━━━━━ DATA IN THIS EXERCISE ━━━━━

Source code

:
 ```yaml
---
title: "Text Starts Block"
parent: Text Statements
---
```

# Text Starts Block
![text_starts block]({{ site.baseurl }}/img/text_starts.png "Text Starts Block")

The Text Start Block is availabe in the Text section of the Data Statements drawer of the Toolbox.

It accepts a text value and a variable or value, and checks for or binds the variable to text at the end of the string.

━━━━━

| ACTION ITEM |
Lines above that include the string "Block" need to be copied.

| TASK RESULT |
title: "Text Starts Block"
# Text Starts Block
![text_starts block]({{ site.baseurl }}/img/text_starts.png "Text Starts Block")
The Text Start Block is availabe in the Text section of the Data Statements drawer of the Toolbox.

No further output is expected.